Optional. Supported rouge types are rougen[1-9], rougeL, and rougeLsum.

useStemmer

boolean

Optional. Whether to use stemmer to compute rouge score.

splitSummaries

boolean

Optional. Whether to split summaries while using rougeLsum.

RougeInstance

Spec for rouge instance.

JSON representation
{
  "prediction": string,
  "reference": string
}
Fields
prediction

string

Required. Output of the evaluated model.

reference

string

Required. Ground truth used to compare against the prediction.

FluencyInput

Input for fluency metric.

JSON representation
{
  "metricSpec": {
    object (FluencySpec)
  },
  "instance": {
    object (FluencyInstance)
  }
}
Fields
metricSpec

object (FluencySpec)

Required. Spec for fluency score metric.

instance

object (FluencyInstance)

Required. Fluency instance.

FluencySpec

Spec for fluency score metric.

JSON representation
{
  "version": integer
}
Fields
version

integer

Optional. Which version to use for evaluation.

FluencyInstance

Spec for fluency instance.

JSON representation
{
  "prediction": string
}
Fields
prediction

string

Required. Output of the evaluated model.

CoherenceInput

Input for coherence metric.

JSON representation
{
  "metricSpec": {
    object (CoherenceSpec)
  },
  "instance": {
    object (CoherenceInstance)
  }
}
Fields
metricSpec

object (CoherenceSpec)

Required. Spec for coherence score metric.

instance

object (CoherenceInstance)

Required.

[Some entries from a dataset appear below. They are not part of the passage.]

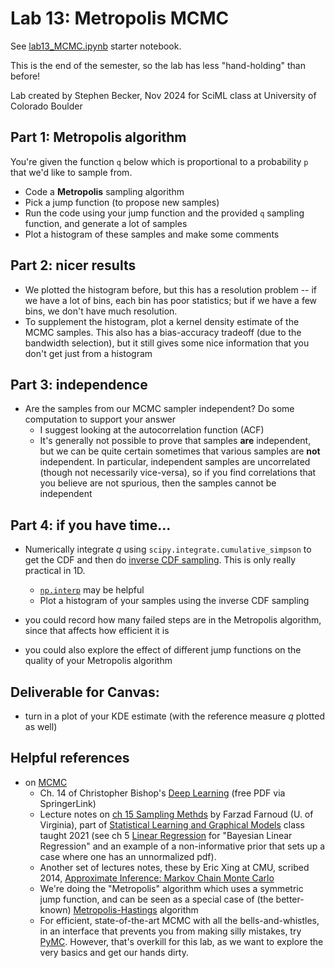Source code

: # Lab 13: Metropolis MCMC
See [lab13_MCMC.ipynb](lab13_MCMC.ipynb) starter notebook.

This is the end of the semester, so the lab has less "hand-holding" than before!

Lab created by Stephen Becker, Nov 2024 for SciML class at University of Colorado Boulder

## Part 1: Metropolis algorithm
You're given the function `q` below which is proportional to a probability `p` that we'd like to sample from.  
- Code a **Metropolis** sampling algorithm
- Pick a jump function (to propose new samples)
- Run the code using your jump function and the provided `q` sampling function, and generate a lot of samples
- Plot a histogram of these samples and make some comments

## Part 2: nicer results
- We plotted the histogram before, but this has a resolution problem -- if we have a lot of bins, each bin has poor statistics; but if we have a few bins, we don't have much resolution.
- To supplement the histogram, plot a kernel density estimate of the MCMC samples. This also has a bias-accuracy tradeoff (due to the bandwidth selection), but it still gives some nice information that you don't get just from a histogram

## Part 3: independence
- Are the samples from our MCMC sampler independent? Do some computation to support your answer
  - I suggest looking at the autocorrelation function (ACF)
  - It's generally not possible to prove that samples **are** independent, but we can be quite certain sometimes that various samples are **not** independent.  In particular, independent samples are uncorrelated (though not necessarily vice-versa), so if you find correlations that you believe are not spurious, then the samples cannot be independent


## Part 4: if you have time...
- Numerically integrate $q$ using `scipy.integrate.cumulative_simpson` to get the CDF and then do [inverse CDF sampling](https://en.wikipedia.org/wiki/Inverse_transform_sampling). This is only really practical in 1D.
  - [`np.interp`](https://numpy.org/doc/stable/reference/generated/numpy.interp.html) may be helpful
  - Plot a histogram of your samples using the inverse CDF sampling

- you could record how many failed steps are in the Metropolis algorithm, since that affects how efficient it is
- you could also explore the effect of different jump functions on the quality of your Metropolis algorithm

## Deliverable for Canvas:
- turn in a plot of your KDE estimate (with the reference measure $q$ plotted as well)

## Helpful references
- on [MCMC](https://en.wikipedia.org/wiki/Markov_chain_Monte_Carlo)
  - Ch. 14 of Christopher Bishop's [Deep Learning](https://link.springer.com/book/10.1007/978-3-031-45468-4) (free PDF via SpringerLink)
  - Lecture notes on [ch 15 Sampling Methds](https://www.ece.virginia.edu/~ffh8x/docs/teaching/esl/15-Sampling-Methods.pdf) by Farzad Farnoud (U. of Virginia), part of [Statistical Learning and Graphical Models](https://www.ece.virginia.edu/~ffh8x/esl.html) class taught 2021 (see ch 5 [Linear Regression](https://www.ece.virginia.edu/~ffh8x/docs/teaching/esl/05-Linear-Regression.pdf) for "Bayesian Linear Regression" and an example of a non-informative prior that sets up a case where one has an unnormalized pdf).
  - Another set of lectures notes, these by Eric Xing at CMU, scribed 2014, [Approximate Inference: Markov Chain Monte Carlo](https://www.cs.cmu.edu/~epxing/Class/10708-14/scribe_notes/scribe_note_lecture17.pdf)
  - We're doing the "Metropolis" algorithm which uses a symmetric jump function, and can be seen as a special case of (the better-known) [Metropolis-Hastings](https://en.wikipedia.org/wiki/Metropolis%E2%80%93Hastings_algorithm) algorithm
  - For efficient, state-of-the-art MCMC with all the bells-and-whistles, in an interface that prevents you from making silly mistakes, try [PyMC](https://www.pymc.io/welcome.html). However, that's overkill for this lab, as we want to explore the very basics and get our hands dirty.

Coherence instance.

CoherenceSpec

Spec for coherence score metric.

JSON representation
{
  "version": integer
}
Fields
version

integer

Optional. Which version to use for evaluation.

CoherenceInstance

Spec for coherence instance.

JSON representation
{
  "prediction": string
}
Fields
prediction

string

Required. Output of the evaluated model.

SafetyInput

Input for safety metric.

JSON representation
{
  "metricSpec": {
    object (SafetySpec)
  },
  "instance": {
    object (SafetyInstance)
  }
}
Fields
metricSpec

object (SafetySpec)

Required. Spec for safety metric.

instance

object (SafetyInstance)

Required. Safety instance.

SafetySpec

Spec for safety metric.

JSON representation
{
  "version": integer
}
Fields
version

integer

Optional. Which version to use for evaluation.

SafetyInstance

Spec for safety instance.

JSON representation
{
  "prediction": string
}
Fields
prediction

string

Required. Output of the evaluated model.

GroundednessInput

Input for groundedness metric.

JSON representation
{
  "metricSpec": {
    object (GroundednessSpec)
  },
  "instance": {
    object (GroundednessInstance)
  }
}
Fields
metricSpec

object (GroundednessSpec)

Required. Spec for groundedness metric.

instance

object (GroundednessInstance)

Required. Groundedness instance.

GroundednessSpec

Spec for groundedness metric.

JSON representation
{
  "version": integer
}
Fields
version

integer

Optional. Which version to use for evaluation.

GroundednessInstance

Spec for groundedness instance.

JSON representation
{
  "prediction": string,
  "context": string
}
Fields
prediction

string

Required. Output of the evaluated model.

context

string

Required. Background information provided in context used to compare against the prediction.

FulfillmentInput

Input for fulfillment metric.

JSON representation
{
  "metricSpec": {
    object (FulfillmentSpec)
  },
  "instance": {
    object (FulfillmentInstance)
  }
}
Fields
metricSpec

object (FulfillmentSpec)

Required. Spec for fulfillment score metric.

instance

object (FulfillmentInstance)

Required. Fulfillment instance.

FulfillmentSpec

Spec for fulfillment metric.

JSON representation
{
  "version": integer
}
Fields
version

integer

Optional. Which version to use for evaluation.

FulfillmentInstance

Spec for fulfillment instance.

JSON representation
{
  "prediction": string,
  "instruction": string
}
Fields
prediction

string

Required. Output of the evaluated model.

instruction

string

Required. Inference instruction prompt to compare prediction with.

SummarizationQualityInput

Input for summarization quality metric.

JSON representation
{
  "metricSpec": {
    object (SummarizationQualitySpec)
  },
  "instance": {
    object (SummarizationQualityInstance)
  }
}
Fields
metricSpec

object (SummarizationQualitySpec)

Required. Spec for summarization quality score metric.

instance

object (SummarizationQualityInstance)

Required. Summarization quality instance.

SummarizationQualitySpec

Spec for summarization quality score metric.

JSON representation
{
  "useReference": boolean,
  "version": integer
}
Fields
useReference

boolean

Optional. Whether to use instance.reference to compute summarization quality.

version

integer

Optional. Which version to use for evaluation.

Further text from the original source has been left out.